Zoals in de brief van 5 april 2002 wordt vermeld, is het de intentie om te komen tot een landenspecifieke invulling van het algemene raamwerk. Wederzijdse politieke en inhoudelijke betrokkenheid is immers een eerste voorwaarde voor samenwerking. Indonesië, Suriname, India, Zuid-Afrika, Ghana, Sri-Lanka en de Russische Federatie zijn de prioriteitslanden van dit beleid. Door het afsluiten van landenspecifieke beleidskaders kan rekening gehouden worden met de bijzondere omstandigheden ter plekke en wordt draagvlak verkregen.

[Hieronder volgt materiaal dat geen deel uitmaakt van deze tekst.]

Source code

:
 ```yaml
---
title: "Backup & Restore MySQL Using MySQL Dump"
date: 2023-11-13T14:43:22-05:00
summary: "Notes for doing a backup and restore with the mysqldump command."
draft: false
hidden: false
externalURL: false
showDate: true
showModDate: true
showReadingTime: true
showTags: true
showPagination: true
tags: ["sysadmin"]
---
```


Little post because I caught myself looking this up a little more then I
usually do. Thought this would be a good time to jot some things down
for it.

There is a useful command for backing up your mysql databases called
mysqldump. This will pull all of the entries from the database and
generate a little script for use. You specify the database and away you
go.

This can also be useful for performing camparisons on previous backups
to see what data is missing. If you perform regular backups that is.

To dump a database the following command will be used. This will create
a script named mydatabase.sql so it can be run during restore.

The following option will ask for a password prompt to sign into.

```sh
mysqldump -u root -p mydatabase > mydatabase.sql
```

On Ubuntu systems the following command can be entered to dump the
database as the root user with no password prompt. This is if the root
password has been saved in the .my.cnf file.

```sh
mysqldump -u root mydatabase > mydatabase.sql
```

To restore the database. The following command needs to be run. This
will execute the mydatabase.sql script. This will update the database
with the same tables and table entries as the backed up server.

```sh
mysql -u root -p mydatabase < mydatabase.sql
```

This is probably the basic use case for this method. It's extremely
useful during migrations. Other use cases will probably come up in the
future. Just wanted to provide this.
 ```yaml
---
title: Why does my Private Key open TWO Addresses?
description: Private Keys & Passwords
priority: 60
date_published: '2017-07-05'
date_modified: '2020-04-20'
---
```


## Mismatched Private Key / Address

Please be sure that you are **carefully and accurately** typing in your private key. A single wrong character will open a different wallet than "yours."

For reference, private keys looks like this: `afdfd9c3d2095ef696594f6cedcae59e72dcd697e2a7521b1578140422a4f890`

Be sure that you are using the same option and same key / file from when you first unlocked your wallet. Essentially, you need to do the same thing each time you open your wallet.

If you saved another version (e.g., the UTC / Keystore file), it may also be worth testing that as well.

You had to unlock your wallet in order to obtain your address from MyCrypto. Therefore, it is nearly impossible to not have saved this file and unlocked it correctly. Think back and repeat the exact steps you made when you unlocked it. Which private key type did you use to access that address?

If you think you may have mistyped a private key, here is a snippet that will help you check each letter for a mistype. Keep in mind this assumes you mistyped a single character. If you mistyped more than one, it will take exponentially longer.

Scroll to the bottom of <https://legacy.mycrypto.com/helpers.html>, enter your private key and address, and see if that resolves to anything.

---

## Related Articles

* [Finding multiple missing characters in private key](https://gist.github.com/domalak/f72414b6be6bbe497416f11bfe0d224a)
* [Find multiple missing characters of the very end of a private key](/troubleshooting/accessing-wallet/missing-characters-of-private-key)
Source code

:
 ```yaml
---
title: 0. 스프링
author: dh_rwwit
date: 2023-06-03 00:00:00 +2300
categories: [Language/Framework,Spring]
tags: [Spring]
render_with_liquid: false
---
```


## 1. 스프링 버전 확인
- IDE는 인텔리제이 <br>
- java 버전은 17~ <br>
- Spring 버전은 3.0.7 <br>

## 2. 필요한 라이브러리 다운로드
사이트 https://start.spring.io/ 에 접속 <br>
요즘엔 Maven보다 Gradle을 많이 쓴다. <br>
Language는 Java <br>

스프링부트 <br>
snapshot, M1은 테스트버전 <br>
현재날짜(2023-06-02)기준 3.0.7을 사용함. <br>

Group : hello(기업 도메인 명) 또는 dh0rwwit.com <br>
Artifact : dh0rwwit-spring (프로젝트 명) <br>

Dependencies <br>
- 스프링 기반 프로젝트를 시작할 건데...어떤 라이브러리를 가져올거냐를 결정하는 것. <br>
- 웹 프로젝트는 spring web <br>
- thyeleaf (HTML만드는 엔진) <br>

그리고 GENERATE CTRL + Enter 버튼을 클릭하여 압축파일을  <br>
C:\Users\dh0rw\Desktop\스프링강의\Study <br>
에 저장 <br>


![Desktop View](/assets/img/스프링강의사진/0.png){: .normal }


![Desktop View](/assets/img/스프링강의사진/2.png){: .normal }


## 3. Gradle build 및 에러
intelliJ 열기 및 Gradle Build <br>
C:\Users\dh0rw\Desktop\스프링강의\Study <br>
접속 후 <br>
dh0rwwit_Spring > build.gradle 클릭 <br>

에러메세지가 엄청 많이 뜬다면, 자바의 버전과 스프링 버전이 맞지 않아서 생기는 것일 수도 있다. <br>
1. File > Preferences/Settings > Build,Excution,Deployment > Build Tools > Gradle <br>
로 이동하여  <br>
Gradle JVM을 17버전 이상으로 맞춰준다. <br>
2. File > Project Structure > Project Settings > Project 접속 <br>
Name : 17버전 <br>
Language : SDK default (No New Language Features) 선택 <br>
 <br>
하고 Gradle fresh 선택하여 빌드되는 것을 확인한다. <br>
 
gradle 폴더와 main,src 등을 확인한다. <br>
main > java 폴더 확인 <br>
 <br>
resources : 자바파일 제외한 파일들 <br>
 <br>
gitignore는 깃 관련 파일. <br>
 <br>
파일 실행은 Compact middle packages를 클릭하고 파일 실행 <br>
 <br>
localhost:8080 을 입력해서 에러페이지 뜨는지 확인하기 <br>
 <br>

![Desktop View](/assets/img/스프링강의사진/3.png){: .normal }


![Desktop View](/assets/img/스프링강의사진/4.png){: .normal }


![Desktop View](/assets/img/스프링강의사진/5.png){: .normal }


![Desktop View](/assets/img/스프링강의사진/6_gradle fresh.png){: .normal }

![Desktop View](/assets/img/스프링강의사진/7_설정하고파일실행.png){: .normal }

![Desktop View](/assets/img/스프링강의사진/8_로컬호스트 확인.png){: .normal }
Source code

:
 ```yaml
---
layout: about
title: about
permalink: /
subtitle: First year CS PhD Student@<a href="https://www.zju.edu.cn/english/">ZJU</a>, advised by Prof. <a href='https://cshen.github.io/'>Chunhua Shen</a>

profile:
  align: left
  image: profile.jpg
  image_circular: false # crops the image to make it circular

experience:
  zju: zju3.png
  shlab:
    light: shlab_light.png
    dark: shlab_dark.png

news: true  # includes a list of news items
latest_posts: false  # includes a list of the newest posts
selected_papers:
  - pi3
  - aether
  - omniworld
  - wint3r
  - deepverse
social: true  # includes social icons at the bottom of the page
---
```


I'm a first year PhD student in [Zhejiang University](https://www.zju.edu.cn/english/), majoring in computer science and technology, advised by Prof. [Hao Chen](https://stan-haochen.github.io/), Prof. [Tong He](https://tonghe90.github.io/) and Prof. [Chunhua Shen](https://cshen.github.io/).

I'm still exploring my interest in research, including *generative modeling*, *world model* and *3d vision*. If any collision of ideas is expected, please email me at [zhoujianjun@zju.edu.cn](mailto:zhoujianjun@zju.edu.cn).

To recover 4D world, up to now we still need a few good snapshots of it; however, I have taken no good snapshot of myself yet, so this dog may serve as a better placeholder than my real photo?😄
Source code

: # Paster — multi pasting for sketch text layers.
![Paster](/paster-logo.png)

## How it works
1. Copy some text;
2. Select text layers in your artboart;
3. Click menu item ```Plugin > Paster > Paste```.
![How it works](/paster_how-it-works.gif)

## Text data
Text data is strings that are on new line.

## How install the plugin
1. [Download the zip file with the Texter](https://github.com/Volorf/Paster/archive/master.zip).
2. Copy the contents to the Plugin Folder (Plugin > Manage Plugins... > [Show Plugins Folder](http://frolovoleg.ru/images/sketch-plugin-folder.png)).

Voor Suriname is in 2001 een landenspecifiek beleidsplan tot stand gekomen dat u in bijlage bij bovengenoemde brief van 5 april 2002 toeging. In 2004 zal dit worden geëvalueerd. Op 30 april 2003 is door de Ambassadeur voor Internationale Culturele Samenwerking namens de regering een beleidskader ondertekend voor samenwerking tussen Sri Lanka en Nederland. In de bijlage treft u de tekst ervan aan. Bij het beleidskader is een lijst gevoegd van projecten die voor zowel Sri Lanka als Nederland de komende tijd prioriteit hebben. Met Zuid-Afrika is inmiddels ook overeenstemming bereikt over de inhoud van een gezamenlijk beleidskader. Naar verwachting zal ondertekening van het document plaatsvinden in het voorjaar 2004. Samen met Ghana wordt gewerkt aan de voorbereiding van een beleidskader. Medio januari heeft een ambtelijke missie plaatsgevonden om hierover met de Ghanese overheid te overleggen. Naar verwachting zal het concept-beleidskader dat nu is vastgesteld, ook in de loop van dit jaar ondertekend kunnen worden.